Photo Credit: Karen Alexander Hoshal | Times Colonist

How Well Do You Know Your Family’s Roots?

Black colonists existed, and thrived.

Descendant of the Islands first black pioneers tells a forgotten history

It’s crazy how quickly we can forget history.

If you dig, you’ll often be wowed by what you find.

This was the case for Karen Alexander Hoshal. She got curious about her family’s history after her young children asked why their grandfather’s skin was darker than theirs.

Karen realized she didn’t have an answer, and started looking for one.

When it comes to the histories of early Island pioneers, their lives are not always well documented, but their deaths often are.

“I hung out in a lot of cemeteries and read a lot of headstones,” Hoshal said in a Times Colonist story.

Sifting through funeral parlour records for the names of her great grandparents, Nancy and Charles Alexander, started to paint a rich family history Hoshal had never known.

The names could easily blend into a list of early pioneers, but they spent their lives standing out.

The Alexanders were among the first to answer a call to action from then-Governor Sir James Douglas in San Francisco.

Douglas, who was mixed race, could feel racial animosity increasing in California, and felt a move for many black citizens was warranted.

He worked to convince people to colonize what was then a tent city in Victoria.

The Alexanders were some of the first to get on a boat.

When they first arrived in 1858, Charles scouted the Fraser River for gold, and was fairly successful.

Amongst almost entirely white settlers of the Island, they made their claim to a chunk of land in Saanich, and began to write the Island’s black history through their lives.

Together, they ran a successful farm and had 12 children together.

Charles, a carpenter by trade, built the first school in South Sannich along with the Shady Creek Church (it operates today as the Central Saanich United Church.)

He became one of its first preachers.

Nancy was one of the first women to join the Lakehill Women’s Institute, a chapter of a national group which helped teach local women cooking, ceramics, weaving and other skills.

Life was full of ups and downs.

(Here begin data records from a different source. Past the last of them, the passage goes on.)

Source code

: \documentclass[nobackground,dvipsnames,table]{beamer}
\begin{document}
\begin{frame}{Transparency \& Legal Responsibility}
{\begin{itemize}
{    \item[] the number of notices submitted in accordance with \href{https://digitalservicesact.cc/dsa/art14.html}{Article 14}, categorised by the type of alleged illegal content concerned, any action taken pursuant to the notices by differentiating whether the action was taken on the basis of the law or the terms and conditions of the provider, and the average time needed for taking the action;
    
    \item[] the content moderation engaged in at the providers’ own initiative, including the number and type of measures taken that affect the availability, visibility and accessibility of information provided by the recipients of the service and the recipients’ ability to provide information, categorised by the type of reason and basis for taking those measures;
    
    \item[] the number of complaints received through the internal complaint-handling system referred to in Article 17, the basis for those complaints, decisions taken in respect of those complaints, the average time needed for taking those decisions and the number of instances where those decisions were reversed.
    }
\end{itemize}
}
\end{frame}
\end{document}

They faced prejudice, and suffered the deaths of four of their children.

Unwavering, they persevered, lived fully and became very well respected.

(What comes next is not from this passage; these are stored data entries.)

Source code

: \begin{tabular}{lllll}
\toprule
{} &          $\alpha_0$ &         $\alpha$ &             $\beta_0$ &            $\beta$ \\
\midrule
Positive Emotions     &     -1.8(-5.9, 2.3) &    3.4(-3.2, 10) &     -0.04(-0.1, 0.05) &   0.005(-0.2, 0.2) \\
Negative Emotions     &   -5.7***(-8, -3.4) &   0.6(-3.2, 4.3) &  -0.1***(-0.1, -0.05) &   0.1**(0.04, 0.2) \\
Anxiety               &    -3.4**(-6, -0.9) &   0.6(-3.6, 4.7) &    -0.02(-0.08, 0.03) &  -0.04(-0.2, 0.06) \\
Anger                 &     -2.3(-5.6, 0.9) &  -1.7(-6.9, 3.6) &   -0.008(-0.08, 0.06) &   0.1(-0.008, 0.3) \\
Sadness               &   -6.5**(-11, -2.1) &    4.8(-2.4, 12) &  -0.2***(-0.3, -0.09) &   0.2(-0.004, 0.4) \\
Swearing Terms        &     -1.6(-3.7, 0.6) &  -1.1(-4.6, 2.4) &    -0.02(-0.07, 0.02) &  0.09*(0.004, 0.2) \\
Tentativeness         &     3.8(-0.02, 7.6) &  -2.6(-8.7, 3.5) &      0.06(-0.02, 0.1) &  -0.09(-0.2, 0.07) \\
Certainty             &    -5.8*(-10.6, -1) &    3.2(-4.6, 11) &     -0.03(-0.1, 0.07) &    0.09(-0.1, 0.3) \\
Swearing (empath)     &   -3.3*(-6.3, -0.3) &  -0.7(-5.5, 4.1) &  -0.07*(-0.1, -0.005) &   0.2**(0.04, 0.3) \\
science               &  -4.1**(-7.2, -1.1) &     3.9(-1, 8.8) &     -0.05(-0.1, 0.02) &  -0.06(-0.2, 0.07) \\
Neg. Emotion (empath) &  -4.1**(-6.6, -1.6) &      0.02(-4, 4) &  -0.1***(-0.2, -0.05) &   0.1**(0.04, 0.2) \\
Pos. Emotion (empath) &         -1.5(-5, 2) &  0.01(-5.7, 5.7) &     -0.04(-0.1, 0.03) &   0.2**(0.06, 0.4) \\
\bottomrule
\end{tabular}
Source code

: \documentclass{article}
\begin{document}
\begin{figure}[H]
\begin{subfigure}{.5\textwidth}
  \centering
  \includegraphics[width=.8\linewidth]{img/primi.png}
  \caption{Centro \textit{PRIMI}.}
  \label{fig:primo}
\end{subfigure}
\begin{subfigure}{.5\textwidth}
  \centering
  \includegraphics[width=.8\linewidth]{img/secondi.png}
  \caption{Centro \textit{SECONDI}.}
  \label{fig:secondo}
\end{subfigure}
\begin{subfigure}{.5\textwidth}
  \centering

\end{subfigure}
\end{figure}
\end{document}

By the end of their lives, they had helped build a thriving community for all. They moved to the Swan Lake district, and later changed to the Lake Hill district.

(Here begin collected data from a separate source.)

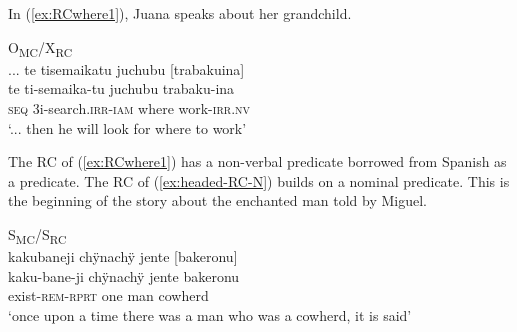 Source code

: In (\ref{ex:RCwhere1}), Juana speaks about her grandchild.

\ea\label{ex:RCwhere1}
\begingl
\glpreamble \textup{O\textsubscript{MC}/X\textsubscript{RC}}\\... te tisemaikatu juchubu \textup{[}trabakuina\textup{]}\\
\gla te ti-semaika-tu juchubu trabaku-ina\\
\glb \textsc{seq} 3i-search.\textsc{irr}-\textsc{iam} where work-\textsc{irr.nv}\\
\glft ‘... then he will look for where to work’
\endgl
\trailingcitation{[jxx-p110923l-1.193]}
\xe

The RC of (\ref{ex:RCwhere1}) has a non-verbal predicate borrowed from Spanish as a predicate. The RC of (\ref{ex:headed-RC-N}) builds on a nominal predicate. This is the beginning of the story about the enchanted man told by Miguel.

\ea\label{ex:headed-RC-N}
\begingl
\glpreamble \textup{S\textsubscript{MC}/S\textsubscript{RC}}\\kakubaneji chÿnachÿ jente \textup{[}bakeronu\textup{]}\\
\gla kaku-bane-ji chÿnachÿ jente bakeronu\\
\glb exist-\textsc{rem}-\textsc{rprt} one man cowherd\\
\glft ‘once upon a time there was a man who was a cowherd, it is said’
\endgl
\trailingcitation{[mxx-n151017l-1.01]}
\xe

%

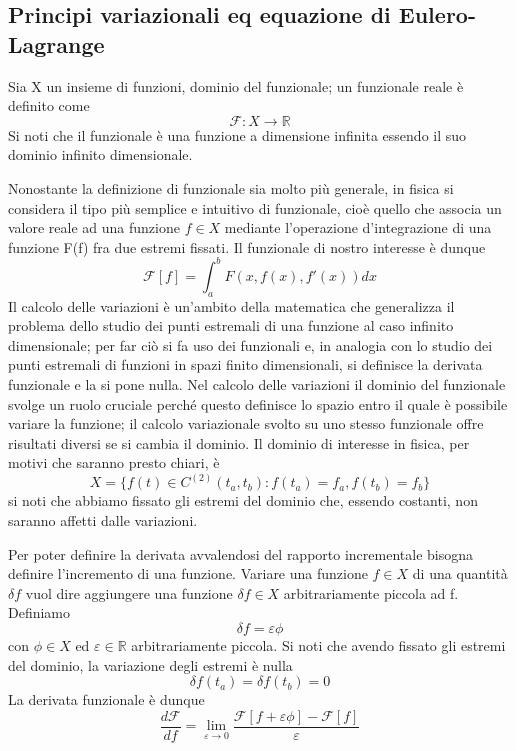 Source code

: \documentclass[
10pt, %
a4paper, %
oneside, %
headinclude,footinclude, %
BCOR5mm, %
]{scrartcl}
\begin{document}
\subsection{Principi variazionali eq equazione di Eulero-Lagrange}
\begin{definizione}
	Sia X un insieme di funzioni, dominio del funzionale; un funzionale reale è definito come
	\[\mathcal{F}:X\rightarrow\mathbb{R}\]
	Si noti che il funzionale è una funzione a dimensione infinita essendo il suo dominio infinito dimensionale.
\end{definizione}
Nonostante la definizione di funzionale sia molto più generale, in fisica si considera il tipo più semplice e intuitivo di funzionale, cioè quello che associa un valore reale ad una funzione \(f\in X\) mediante l'operazione d'integrazione di una funzione F(f) fra due estremi fissati. Il funzionale di nostro interesse è dunque
\[\mathcal{F}[f] = \int_{a}^{b}F(x, f(x), f'(x))dx\]
Il calcolo delle variazioni è un'ambito della matematica che generalizza il problema dello studio dei punti estremali di una funzione al caso infinito dimensionale; per far ciò si fa uso dei funzionali e, in analogia con lo studio dei punti estremali di funzioni in spazi finito dimensionali, si definisce la derivata funzionale e la si pone nulla. Nel calcolo delle variazioni il dominio del funzionale svolge un ruolo cruciale perché questo definisce lo spazio entro il quale è possibile variare la funzione; il calcolo variazionale svolto su uno stesso funzionale offre risultati diversi se si cambia il dominio. Il dominio di interesse in fisica, per motivi che saranno presto chiari, è
\[X = \{f(t)\in C^{(2)}(t_a, t_b): f(t_a) = f_a, f(t_b) = f_b\}\]
si noti che abbiamo fissato gli estremi del dominio che, essendo costanti, non saranno affetti dalle variazioni.
\begin{definizione}
	Per poter definire la derivata avvalendosi del rapporto incrementale bisogna definire l'incremento di una funzione. Variare una funzione \(f\in X\) di una quantità \(\delta f\) vuol dire aggiungere una funzione \(\delta f\in X\) arbitrariamente piccola ad f. Definiamo
	\[\delta f = \varepsilon\phi\]
	con $\phi\in X$ ed $\varepsilon\in \mathbb{R}$ arbitrariamente piccola. Si noti che avendo fissato gli estremi del dominio, la variazione degli estremi è nulla
	\[\delta f(t_a) = \delta f(t_b) = 0\]
	 La derivata funzionale è dunque
	\[\frac{d\mathcal{F}}{df} = \lim_{\varepsilon\to 0}\frac{\mathcal{F}[f+\varepsilon\phi]-\mathcal{F}[f]}{\varepsilon}\]	
\end{definizione} 
\end{document}
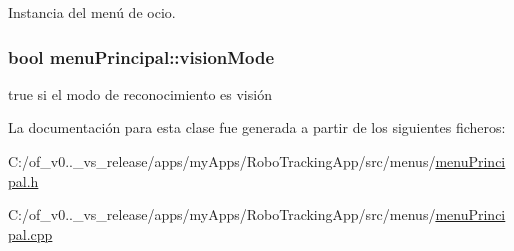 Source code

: Instancia del menú de ocio. 

\hypertarget{classmenu_principal_a4fe6b875a2b261f24768a479b725c855}{}
\subsubsection[{vision\+Mode}]{\setlength{\rightskip}{0pt plus 5cm}bool menu\+Principal\+::vision\+Mode}\label{classmenu_principal_a4fe6b875a2b261f24768a479b725c855}


true si el modo de reconocimiento es visión 



La documentación para esta clase fue generada a partir de los siguientes ficheros\+:\begin{DoxyCompactItemize}
\item 
C\+:/of\+\_\+v0..\+\_\+vs\+\_\+release/apps/my\+Apps/\+Robo\+Tracking\+App/src/menus/\hyperlink{menu_principal_8h}{menu\+Principal.\+h}\item 
C\+:/of\+\_\+v0..\+\_\+vs\+\_\+release/apps/my\+Apps/\+Robo\+Tracking\+App/src/menus/\hyperlink{menu_principal_8cpp}{menu\+Principal.\+cpp}\end{DoxyCompactItemize}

Their home was called “Rockabella Gardens,” where they celebrated their Golden (1899) wedding anniversary with many friends and families. They also celebrated their Diamond (1909) anniversary there.

Their surviving children went off to live rich lives.

Another of their descendants, Doug Hudlin, affectionately known as “Gentleman Umpire” inducted Canadian Baseball Sports Hall of Fame in 2017, was a founding member of the BC Black History Awareness Society.

Image Courtesy of Barbara Hudlin

Horshal, created a full Family Tree for the Alexanders, and they have over 400 direct descendants on the Island.

She is glad her children, who are of mixed descent, have gotten to hear their story.

Black history is often characterized by struggle and suffering through unfair circumstances.

The prosperity and peace achieved by the Alexanders are a reminder of how much black colonists achieved. And how many thrived against the odds.

“I wanted to explain it to them [her children]… that’s the reason I started telling this history.”